B) any problems with them? 

im pretty keen on getting one, more for recreational climbing pursuits, for the big trees we have neearby where the lowest limb is around 100 feet...

i'm a crap shot with the BigShot, but a marksman with a rifle......

http://home.twcny.rr.com/skipatroltog/Line Launcher Instructions.htm


----------



## moss (Aug 16, 2006)

Cool device, three questions:

1. How is it powered?

2 How heavy is the projectile?

3. Do you attach monofilament or can a 1.75mm throwline be used? (the weight of the projectile will answer question 2)

-moss


----------



## Tom Dunlap (Aug 16, 2006)

I found it for sale at about $135...if you don't have poles that is competitive with the BS.

Can the Lucky be adjusted for height? I've looked at dummy launchers for years and can't find a way to adjust the load. The smallest load available is a 22 cal. short. Overshots can be a problem. What if you want to shoot low into a tree?

Maybe a variety of weights could be used to compensate for height.

In some cities a dummy launcher is considered a weapon. Would anyone want a neighbor to call the police because the heard shots? Not me  The BS is considered a weapon in National Parks but we're not climbing trees in NPs.

I think that even the soft dummy projectiles would bounce around inside a tree like the old rubber throwballs. Of course a softer bag could be built.


----------



## SRT-Tech (Aug 16, 2006)

moss said:


> Cool device, three questions:
> 
> 1. How is it powered?
> 
> ...



.22 uncrimped rounds, low load or heavy loads

projectile is actually light, but can be shot to 100+ feet with heavy loads

.5 mm all the way to 4mm throwline, the thicker the line the "lower' the distance the projectile will travel, (it can be tuned for distance by changing the thickness of line). The demo guy said with thin braided fishing line you can get around 250 feet.)

in answer the law enforcement question by Tom Dunlap:

In canada this is considerd a low velocity item, like a BB gun. you dont need a firearms licence for anythign under 500 FPC (feet per Second). Its also designated as Arborists and SAR equipment and is bright orange. 

I'd imagine that the Nervouse Neddies/Nellies might call the police in a city environment, however the tres i want to climn are out of the city, so i dont see a problem.

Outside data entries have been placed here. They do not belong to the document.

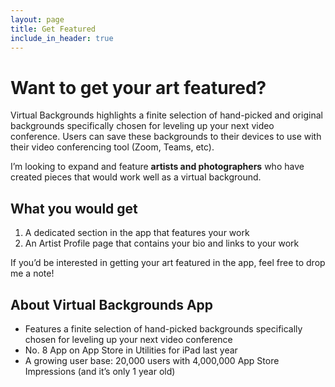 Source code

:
 ```yaml
---
layout: page
title: Get Featured
include_in_header: true
---
```


# Want to get your art featured?

Virtual Backgrounds highlights a finite selection of hand-picked and original backgrounds specifically chosen for leveling up your next video conference. Users can save these backgrounds to their devices to use with their video conferencing tool (Zoom, Teams, etc).

I’m looking to expand and feature **artists and photographers** who have created pieces that would work well as a virtual background.

## What you would get
1. A dedicated section in the app that features your work
2. An Artist Profile page that contains your bio and links to your work

If you’d be interested in getting your art featured in the app, feel free to drop me a note! 

## About Virtual Backgrounds App
- Features a finite selection of hand-picked backgrounds specifically chosen for leveling up your next video conference
- No. 8 App on App Store in Utilities for iPad last year
- A growing user base: 20,000 users with 4,000,000 App Store Impressions (and it’s only 1 year old)

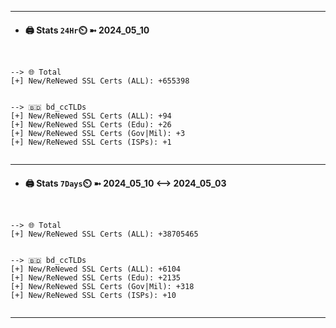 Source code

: 

---
- #### 🖨️ **Stats** `24Hr`⏲️ ➼ 2024_05_10
```console


--> 🌐 Total
[+] New/ReNewed SSL Certs (ALL): +655398


--> 🇧🇩 bd_ccTLDs
[+] New/ReNewed SSL Certs (ALL): +94
[+] New/ReNewed SSL Certs (Edu): +26
[+] New/ReNewed SSL Certs (Gov|Mil): +3
[+] New/ReNewed SSL Certs (ISPs): +1


```

---
- #### 🖨️ **Stats** `7Days`⏲️ ➼ 2024_05_10 <--> 2024_05_03
```console


--> 🌐 Total
[+] New/ReNewed SSL Certs (ALL): +38705465


--> 🇧🇩 bd_ccTLDs
[+] New/ReNewed SSL Certs (ALL): +6104
[+] New/ReNewed SSL Certs (Edu): +2135
[+] New/ReNewed SSL Certs (Gov|Mil): +318
[+] New/ReNewed SSL Certs (ISPs): +10


```

---

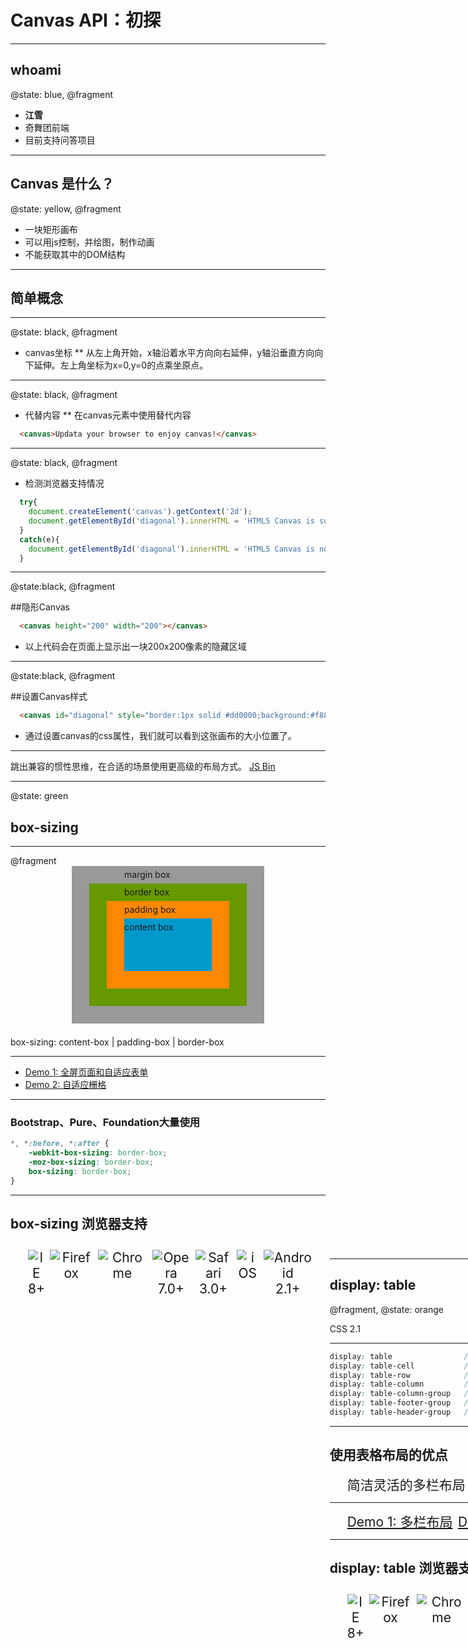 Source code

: # Canvas API：初探

---

## whoami

@state: blue, @fragment

* **江雪**
* 奇舞团前端
* 目前支持问答项目

---

## Canvas 是什么？

@state: yellow, @fragment

* 一块矩形画布
* 可以用js控制，并绘图，制作动画
* 不能获取其中的DOM结构

---

## 简单概念

---

@state: black, @fragment

* canvas坐标
** 从左上角开始，x轴沿着水平方向向右延伸，y轴沿垂直方向向下延伸。左上角坐标为x=0,y=0的点乘坐原点。

---

@state: black, @fragment

* 代替内容
** 在canvas元素中使用替代内容
```html
  <canvas>Updata your browser to enjoy canvas!</canvas>
```
---

@state: black, @fragment

* 检测浏览器支持情况

```javascript
  try{
	document.createElement('canvas').getContext('2d');
	document.getElementById('diagonal').innerHTML = 'HTML5 Canvas is supported in your browser.';
  }
  catch(e){
  	document.getElementById('diagonal').innerHTML = 'HTML5 Canvas is not supported in your browser.';
  }
```
---

@state:black, @fragment

##隐形Canvas

```html
  <canvas height="200" width="200"></canvas>
```
* 以上代码会在页面上显示出一块200x200像素的隐藏区域

---

@state:black, @fragment

##设置Canvas样式
```html
  <canvas id="diagonal" style="border:1px solid #dd0000;background:#f88" height="200" width="200"></canvas>
```
* 通过设置canvas的css属性，我们就可以看到这张画布的大小位置了。

---

跳出兼容的惯性思维，在合适的场景使用更高级的布局方式。
<a class="jsbin-embed" href="http://jsbin.com/nemoho/4/embed">JS Bin</a><script src="http://static.jsbin.com/js/embed.js"></script>

---

@state: green

## box-sizing

---

@fragment

<style type="text/css">
.box-model {width: 10em;height: 6em;background:#09c;box-shadow:#f80 0 0 0px 2em, #690 0 0 0 4em, #999 0 0 0 6em; margin: 6em auto 7.5em auto!important}
.box-model p {line-height: 2em; position: relative; top: -6em}
</style>

<div class="box-model"><p>margin box<br>border box<br>padding box<br>content box</p></div>

box-sizing: content-box | padding-box | border-box

---

* [Demo 1: 全屏页面和自适应表单](http://dabblet.com/gist/de697755292033c055e8)
* [Demo 2: 自适应栅格](http://codepen.io/jason-kinney/pen/cKgzi?editors=110)

---

### Bootstrap、Pure、Foundation大量使用

```css
*, *:before, *:after {
    -webkit-box-sizing: border-box;
    -moz-box-sizing: border-box;
    box-sizing: border-box;
}
```

---

## box-sizing 浏览器支持

<ul class="browser-support">
    <li><img src="img/css3/ie.png" alt="IE">8+</li>
    <li><img src="img/css3/firefox.png" alt="Firefox"></li>
    <li><img src="img/css3/chrome.png" alt="Chrome"></li>
    <li><img src="img/css3/opera.png" alt="Opera">7.0+</li>
    <li><img src="img/css3/safari.png" alt="Safari">3.0+</li>
    <li><img src="img/css3/ios.png" alt="iOS"></li>
    <li><img src="img/css3/android.png" alt="Android">2.1+</li>
<ul>

---

## display: table

@fragment, @state: orange

CSS 2.1

---

```css
display: table                /* <table>     */
display: table-cell           /* <td>        */
display: table-row            /* <tr>        */
display: table-column         /* <col>       */
display: table-column-group   /* <colgroup>  */
display: table-footer-group   /* <tfoot>     */
display: table-header-group   /* <thead>     */
```

---

## 使用表格布局的优点

* 简洁灵活的多栏布局
* 简单的等高解决方案
* 简单的垂直居中
* 防止一行内的元素折行

---

* [Demo 1: 多栏布局](http://dabblet.com/gist/372edba1af0c2ef44adf)
* [Demo 2: 强制一行显示](http://dabblet.com/gist/a8823614dc5cfd0f7394)
* [Demo 3: 垂直居中](http://dabblet.com/gist/2528b21a7867023c2fed)

---

## display: table 浏览器支持

<ul class="browser-support">
    <li><img src="img/css3/ie.png" alt="IE">8+</li>
    <li><img src="img/css3/firefox.png" alt="Firefox"></li>
    <li><img src="img/css3/chrome.png" alt="Chrome"></li>
    <li><img src="img/css3/opera.png" alt="Opera">7.0+</li>
    <li><img src="img/css3/safari.png" alt="Safari"></li>
    <li><img src="img/css3/ios.png" alt="iOS"></li>
    <li><img src="img/css3/android.png" alt="Android"></li>
<ul>

---

@state: purple

## flexbox

---

Flexbox可控制容器内的子元素：

* 水平或垂直排成一行
* 控制子元素对齐方式
* 控制子元素的宽度/高度
* 控制子元素显示顺序
* 控制子元素是否折行

---

Flexbox是W3C布局方面标准中的*终极武器*

---

![axis](img/css3/axis.png)

---

[Flexbox Demo](http://dabblet.com/gist/95e5b65622aeae4d031d)

---

## 新旧标准

* 2009年语法
* 2012年语法

---

```css
.container {
    display: -webkit-box;
    display: -webkit-flex;
    display: flex;
    -webkit-box-direction: normal;
    -webkit-box-orient: horizontal;
    -webkit-flex-direction: row;
    flex-direction: row;
    -webkit-flex-wrap: nowrap;
    flex-wrap: nowrap;
    -webkit-box-pack: start;
    -webkit-justify-content: flex-start;
    justify-content: flex-start;
    -webkit-align-content: stretch;
    align-content: stretch;
}
```

---

## Flexbox浏览器支持(2009标准)

<ul class="browser-support">
    <li><img src="img/css3/ie.png" alt="IE">10+</li>
    <li><img src="img/css3/firefox.png" alt="Firefox"></li>
    <li><img src="img/css3/chrome.png" alt="Chrome"></li>
    <li><img src="img/css3/opera.png" alt="Opera">12.1+</li>
    <li><img src="img/css3/safari.png" alt="Safari"></li>
    <li><img src="img/css3/ios.png" alt="iOS"></li>
    <li><img src="img/css3/android.png" alt="Android">2.1+</li>
<ul>

---

## Flexbox浏览器支持(2012标准)

<ul class="browser-support">
    <li><img src="img/css3/ie.png" alt="IE">11+</li>
    <li><img src="img/css3/firefox.png" alt="Firefox">22+</li>
    <li><img src="img/css3/chrome.png" alt="Chrome">21+</li>
    <li><img src="img/css3/opera.png" alt="Opera">12.1+</li>
    <li><img src="img/css3/safari.png" alt="Safari">6.1+</li>
    <li><img src="img/css3/ios.png" alt="iOS">7.0+</li>
    <li><img src="img/css3/android.png" alt="Android">4.4+</li>
<ul>

---

@state: purple

# Multi-column Layout

---

主要解决文字内容的多列展示，实现报纸杂志效果。

---

[Demo](http://dabblet.com/gist/1e98898598d536015362)

---

## 多列显示浏览器支持

<ul class="browser-support">
    <li><img src="img/css3/ie.png" alt="IE">10+</li>
    <li><img src="img/css3/firefox.png" alt="Firefox"></li>
    <li><img src="img/css3/chrome.png" alt="Chrome"></li>
    <li><img src="img/css3/opera.png" alt="Opera">11.1+</li>
    <li><img src="img/css3/safari.png" alt="Safari"></li>
    <li><img src="img/css3/ios.png" alt="iOS"></li>
    <li><img src="img/css3/android.png" alt="Android"></li>
<ul>

---

### CSS Region

---

让内容依次流入不同的容器。

![region](img/css3/region.png)

---

```css
.content {
    /* 内容源流入到指定管道中 */
    flow-into: <pipe-name>;
}

.region {
    /* 从指定管道中读入内容 */
    flow-from: <pipe-name>;
}
```

---

[Demo](demos/css3/region.html)

---

## CSS Region浏览器支持

<ul class="browser-support">
    <li><img src="img/css3/ie.png" alt="IE">10+</li>
    <li><img src="img/css3/safari.png" alt="Safari">6.1+</li>
    <li><img src="img/css3/ios.png" alt="iOS">7.1+</li>
<ul>

---

## CSS Shapes

---

让内容在各种形状的容器内显示。

---

```css
.content {
    /*
     * shape-outside: 将内容在围绕在一个形状外面显示
     * shape-inside: 将内容在一个形状内部显示
     */
    shape-outside: polygon( /* parameters */ );
}
```

---

## 形状

* circle( radius at position )
* polygon( position, position, position ... )
* ellipse( radius1, radius2 at position )
* inset( top, right, bottom, left, border-radius )

---

* [Demo](http://codepen.io/adobe/full/rmual)

---

## CSS Shapes浏览器支持

<ul class="browser-support">
    <li><img src="img/css3/chrome.png" alt="Chrome">37+</li>
    <li><img src="img/css3/safari.png" alt="Safari">8.0+</li>
    <li><img src="img/css3/ios.png" alt="iOS">8.0+</li>
<ul>

---

@state: green

<p style="font-size:6em"><i class="fa-comments"></i></p>

---

@fragment

## 总结

* box-sizing
* display: table
* flexbox
* multiple column
* css region
* css shape

---

@state: blue

## 谢谢大家！

<p style="font-size:6em"><i class="icon-smile"></i></p>



<style type="text/css">
.reveal h1 {font-size:2.4em;}
.reveal h2 {font-size:1.6em;}
.reveal img {max-width:100%;}
.reveal a:not(.image) { color: #ccc; color: rgba(255,255,255,0.8); }
.reveal a:not(.image):hover { color: #fff; }
.reveal .overlay {display:inline-block;width:auto;background:rgba(0,0,0,0.5);padding:0.5em 1em;margin:0;line-height:1.6;font-size:1.5em}

.browser-support {display: table; margin-top:2em!important;}
.browser-support img {display: block; margin: 0 auto}
.browser-support li {display: table-cell; vertical-align:top; text-align: center;font-size:1.5em; box-sizing:border-box;padding:0 0.2em;}
</style>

i would LOVE to see a CO2 powered unit.......


----------



## moss (Aug 16, 2006)

Even slingshots are illegal in Massachusetts. At least they are quiet enough, I have no problem using a Big Shot in the woods where I climb. No way I could use the gun where I climb. Gunshots carry in the populated part of the state where I climb. On the other hand I hear gunshots at night, so maybe I could use it for night climbs, if I could see where I was shooting. On second thought, forget it 

Interesting though, you could probably calibrate shell load to height for a particular weight throwline. Let's see now does that shell say 65 or 150? Where are my glasses? Maybe Low, Medium and Stratosphere would be the way to set up your cartridges.
-moss


----------



## SRT-Tech (Aug 16, 2006)

naaaaah! :biggrinbounce2: just put the heavy loads in!!! 

le i said, the projectile only went about 50 feet with a 4.5 mm line...i say just carry a few rolls of different sized line and pick em depending on need.

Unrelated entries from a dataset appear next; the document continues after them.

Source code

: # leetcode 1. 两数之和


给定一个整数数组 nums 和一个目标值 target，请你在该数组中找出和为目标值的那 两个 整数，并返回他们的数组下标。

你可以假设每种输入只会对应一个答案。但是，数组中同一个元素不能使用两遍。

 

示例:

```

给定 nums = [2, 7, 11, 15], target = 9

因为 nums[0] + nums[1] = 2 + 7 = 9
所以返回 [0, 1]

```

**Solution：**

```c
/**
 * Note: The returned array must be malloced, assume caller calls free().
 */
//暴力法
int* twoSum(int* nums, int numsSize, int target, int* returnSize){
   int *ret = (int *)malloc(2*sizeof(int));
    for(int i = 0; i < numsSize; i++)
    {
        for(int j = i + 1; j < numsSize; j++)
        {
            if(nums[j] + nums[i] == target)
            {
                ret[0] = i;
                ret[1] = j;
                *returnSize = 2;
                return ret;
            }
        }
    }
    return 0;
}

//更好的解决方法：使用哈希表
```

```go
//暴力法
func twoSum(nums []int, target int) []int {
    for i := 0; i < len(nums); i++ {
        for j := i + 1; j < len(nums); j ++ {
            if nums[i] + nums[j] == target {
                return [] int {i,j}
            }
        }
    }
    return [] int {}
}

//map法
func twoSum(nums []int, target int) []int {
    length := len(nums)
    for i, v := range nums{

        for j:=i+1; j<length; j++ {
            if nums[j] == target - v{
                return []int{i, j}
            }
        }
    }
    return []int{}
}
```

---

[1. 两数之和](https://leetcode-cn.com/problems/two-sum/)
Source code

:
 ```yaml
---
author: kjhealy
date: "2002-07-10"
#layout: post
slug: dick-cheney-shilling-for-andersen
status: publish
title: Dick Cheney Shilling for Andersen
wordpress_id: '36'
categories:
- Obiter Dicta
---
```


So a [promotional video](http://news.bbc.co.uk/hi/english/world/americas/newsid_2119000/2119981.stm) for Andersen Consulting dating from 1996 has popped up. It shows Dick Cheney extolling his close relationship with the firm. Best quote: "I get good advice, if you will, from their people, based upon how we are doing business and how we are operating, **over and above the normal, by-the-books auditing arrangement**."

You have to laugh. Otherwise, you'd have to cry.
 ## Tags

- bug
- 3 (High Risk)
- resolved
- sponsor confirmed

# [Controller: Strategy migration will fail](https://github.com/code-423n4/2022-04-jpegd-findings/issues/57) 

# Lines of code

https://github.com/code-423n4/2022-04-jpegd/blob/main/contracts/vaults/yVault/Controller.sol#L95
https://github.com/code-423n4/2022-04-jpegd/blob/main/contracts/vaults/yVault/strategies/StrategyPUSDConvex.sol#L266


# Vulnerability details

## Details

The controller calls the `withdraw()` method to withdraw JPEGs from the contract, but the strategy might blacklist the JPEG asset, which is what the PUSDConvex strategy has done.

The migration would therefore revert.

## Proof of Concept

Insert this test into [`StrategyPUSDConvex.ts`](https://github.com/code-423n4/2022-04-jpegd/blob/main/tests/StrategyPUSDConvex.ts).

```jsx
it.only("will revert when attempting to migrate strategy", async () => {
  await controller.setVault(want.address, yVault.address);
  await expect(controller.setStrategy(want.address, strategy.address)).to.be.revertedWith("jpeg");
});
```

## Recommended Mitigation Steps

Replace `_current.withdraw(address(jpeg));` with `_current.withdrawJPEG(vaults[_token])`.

EDIT...interesting to note!!! i found the unit almost 200 bucks cheaper at a hunting dog supply store...apparently the dummy launcher is used to train bird dogs////


----------



## woodchux (Aug 17, 2006)

Silent but deadly.....


----------



## OTG BOSTON (Aug 18, 2006)

I can just imagine how the 911 call would go. There is a crazy man in the park with a gun/crossbow, I think he was shooting at birds


----------



## SRT-Tech (Sep 12, 2006)

Tom Dunlap said:


> Can the Lucky be adjusted for height? I've looked at dummy launchers for years and can't find a way to adjust the load. The smallest load available is a 22 cal. short. Overshots can be a problem. What if you want to shoot low into a tree?

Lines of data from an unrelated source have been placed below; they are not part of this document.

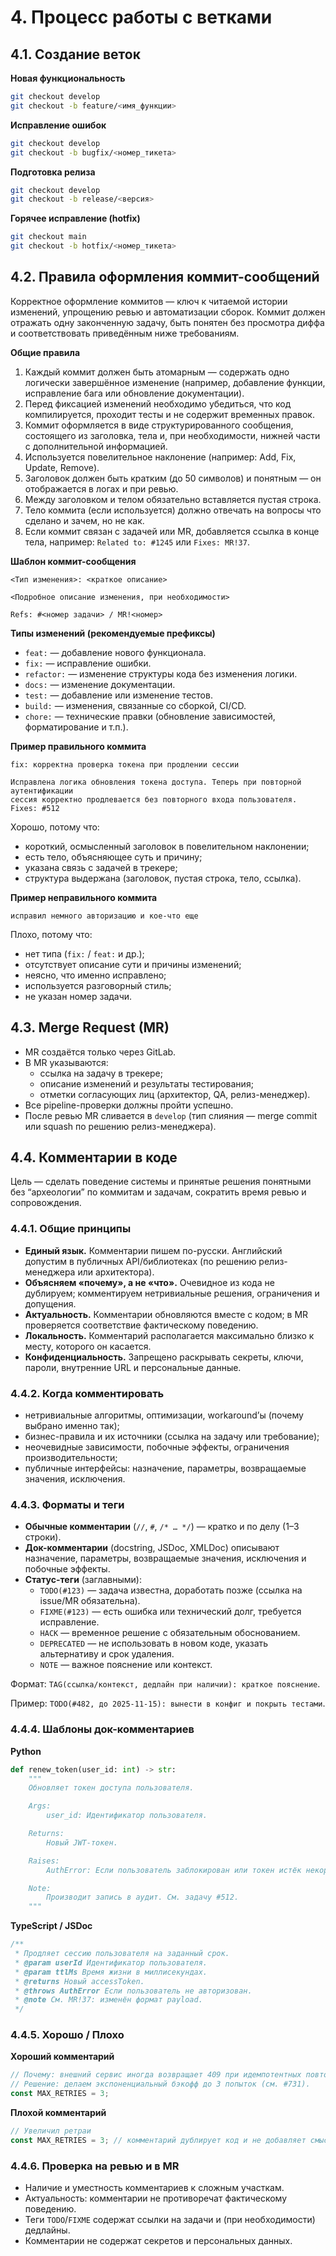 # 4. Процесс работы с ветками

## 4.1. Создание веток

**Новая функциональность**

```bash
git checkout develop
git checkout -b feature/<имя_функции>
```

**Исправление ошибок**

```bash
git checkout develop
git checkout -b bugfix/<номер_тикета>
```

**Подготовка релиза**

```bash
git checkout develop
git checkout -b release/<версия>
```

**Горячее исправление (hotfix)**

```bash
git checkout main
git checkout -b hotfix/<номер_тикета>
```

## 4.2. Правила оформления коммит-сообщений

Корректное оформление коммитов — ключ к читаемой истории изменений, упрощению ревью и автоматизации сборок. Коммит должен отражать одну законченную задачу, быть понятен без просмотра диффа и соответствовать приведённым ниже требованиям.

**Общие правила**

1. Каждый коммит должен быть атомарным — содержать одно логически завершённое изменение (например, добавление функции, исправление бага или обновление документации).
2. Перед фиксацией изменений необходимо убедиться, что код компилируется, проходит тесты и не содержит временных правок.
3. Коммит оформляется в виде структурированного сообщения, состоящего из заголовка, тела и, при необходимости, нижней части с дополнительной информацией.
4. Используется повелительное наклонение (например: Add, Fix, Update, Remove).
5. Заголовок должен быть кратким (до 50 символов) и понятным — он отображается в логах и при ревью.
6. Между заголовком и телом обязательно вставляется пустая строка.
7. Тело коммита (если используется) должно отвечать на вопросы что сделано и зачем, но не как.
8. Если коммит связан с задачей или MR, добавляется ссылка в конце тела, например: `Related to: #1245` или `Fixes: MR!37`.

**Шаблон коммит-сообщения**

```
<Тип изменения>: <краткое описание>

<Подробное описание изменения, при необходимости>

Refs: #<номер задачи> / MR!<номер>
```

**Типы изменений (рекомендуемые префиксы)**

- `feat:` — добавление нового функционала.
- `fix:` — исправление ошибки.
- `refactor:` — изменение структуры кода без изменения логики.
- `docs:` — изменение документации.
- `test:` — добавление или изменение тестов.
- `build:` — изменения, связанные со сборкой, CI/CD.
- `chore:` — технические правки (обновление зависимостей, форматирование и т.п.).

**Пример правильного коммита**

```
fix: корректна проверка токена при продлении сессии

Исправлена логика обновления токена доступа. Теперь при повторной аутентификации
сессия корректно продлевается без повторного входа пользователя.
Fixes: #512
```

Хорошо, потому что:

- короткий, осмысленный заголовок в повелительном наклонении;
- есть тело, объясняющее суть и причину;
- указана связь с задачей в трекере;
- структура выдержана (заголовок, пустая строка, тело, ссылка).

**Пример неправильного коммита**

```
исправил немного авторизацию и кое-что еще
```

Плохо, потому что:

- нет типа (`fix:` / `feat:` и др.);
- отсутствует описание сути и причины изменений;
- неясно, что именно исправлено;
- используется разговорный стиль;
- не указан номер задачи.

## 4.3. Merge Request (MR)

- MR создаётся только через GitLab.
- В MR указываются:
  - ссылка на задачу в трекере;
  - описание изменений и результаты тестирования;
  - отметки согласующих лиц (архитектор, QA, релиз-менеджер).
- Все pipeline-проверки должны пройти успешно.
- После ревью MR сливается в `develop` (тип слияния — merge commit или squash по решению релиз-менеджера).

## 4.4. Комментарии в коде

Цель — сделать поведение системы и принятые решения понятными без “археологии” по коммитам и задачам, сократить время ревью и сопровождения.

### 4.4.1. Общие принципы

- **Единый язык.** Комментарии пишем по-русски. Английский допустим в публичных API/библиотеках (по решению релиз-менеджера или архитектора).
- **Объясняем «почему», а не «что».** Очевидное из кода не дублируем; комментируем нетривиальные решения, ограничения и допущения.
- **Актуальность.** Комментарии обновляются вместе с кодом; в MR проверяется соответствие фактическому поведению.
- **Локальность.** Комментарий располагается максимально близко к месту, которого он касается.
- **Конфиденциальность.** Запрещено раскрывать секреты, ключи, пароли, внутренние URL и персональные данные.

### 4.4.2. Когда комментировать

- нетривиальные алгоритмы, оптимизации, workaround’ы (почему выбрано именно так);
- бизнес-правила и их источники (ссылка на задачу или требование);
- неочевидные зависимости, побочные эффекты, ограничения производительности;
- публичные интерфейсы: назначение, параметры, возвращаемые значения, исключения.

### 4.4.3. Форматы и теги

- **Обычные комментарии** (`//`, `#`, `/* … */`) — кратко и по делу (1–3 строки).
- **Док-комментарии** (docstring, JSDoc, XMLDoc) описывают назначение, параметры, возвращаемые значения, исключения и побочные эффекты.
- **Статус-теги** (заглавными):
  - `TODO(#123)` — задача известна, доработать позже (ссылка на issue/MR обязательна).
  - `FIXME(#123)` — есть ошибка или технический долг, требуется исправление.
  - `HACK` — временное решение с обязательным обоснованием.
  - `DEPRECATED` — не использовать в новом коде, указать альтернативу и срок удаления.
  - `NOTE` — важное пояснение или контекст.

Формат: `TAG(ссылка/контекст, дедлайн при наличии): краткое пояснение`.

Пример: `TODO(#482, до 2025-11-15): вынести в конфиг и покрыть тестами`.

### 4.4.4. Шаблоны док-комментариев

**Python**

```python
def renew_token(user_id: int) -> str:
    """
    Обновляет токен доступа пользователя.

    Args:
        user_id: Идентификатор пользователя.

    Returns:
        Новый JWT-токен.

    Raises:
        AuthError: Если пользователь заблокирован или токен истёк некорректно.

    Note:
        Производит запись в аудит. См. задачу #512.
    """
```

**TypeScript / JSDoc**

```typescript
/**
 * Продляет сессию пользователя на заданный срок.
 * @param userId Идентификатор пользователя.
 * @param ttlMs Время жизни в миллисекундах.
 * @returns Новый accessToken.
 * @throws AuthError Если пользователь не авторизован.
 * @note См. MR!37: изменён формат payload.
 */
```

### 4.4.5. Хорошо / Плохо

**Хороший комментарий**

```ts
// Почему: внешний сервис иногда возвращает 409 при идемпотентных повторах.
// Решение: делаем экспоненциальный бэкофф до 3 попыток (см. #731).
const MAX_RETRIES = 3;
```

**Плохой комментарий**

```ts
// Увеличил ретраи
const MAX_RETRIES = 3; // комментарий дублирует код и не добавляет смысла
```

### 4.4.6. Проверка на ревью и в MR

- Наличие и уместность комментариев к сложным участкам.
- Актуальность: комментарии не противоречат фактическому поведению.
- Теги `TODO`/`FIXME` содержат ссылки на задачи и (при необходимости) дедлайны.
- Комментарии не содержат секретов и персональных данных.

i told by a Coast Guard guy that uses one of these, that if your a good handloader, you can load your own blanks......


----------



## turnkey4099 (Sep 12, 2006)

OTG BOSTON said:


> I can just imagine how the 911 call would go. There is a crazy man in the park with a gun/crossbow, I think he was shooting at birds



Reminds me of when the Captain asked me to install some shelves in a storage locker in the jail I where I worked before retiring. That involved anchoring som 2x to the cement block walls so a stud gun was required. Just ready to fire the first one when it dawned on me that it just _might_ be a good idea to warn the deputies that they would be hearing gun fire in the jail.

Harry K


----------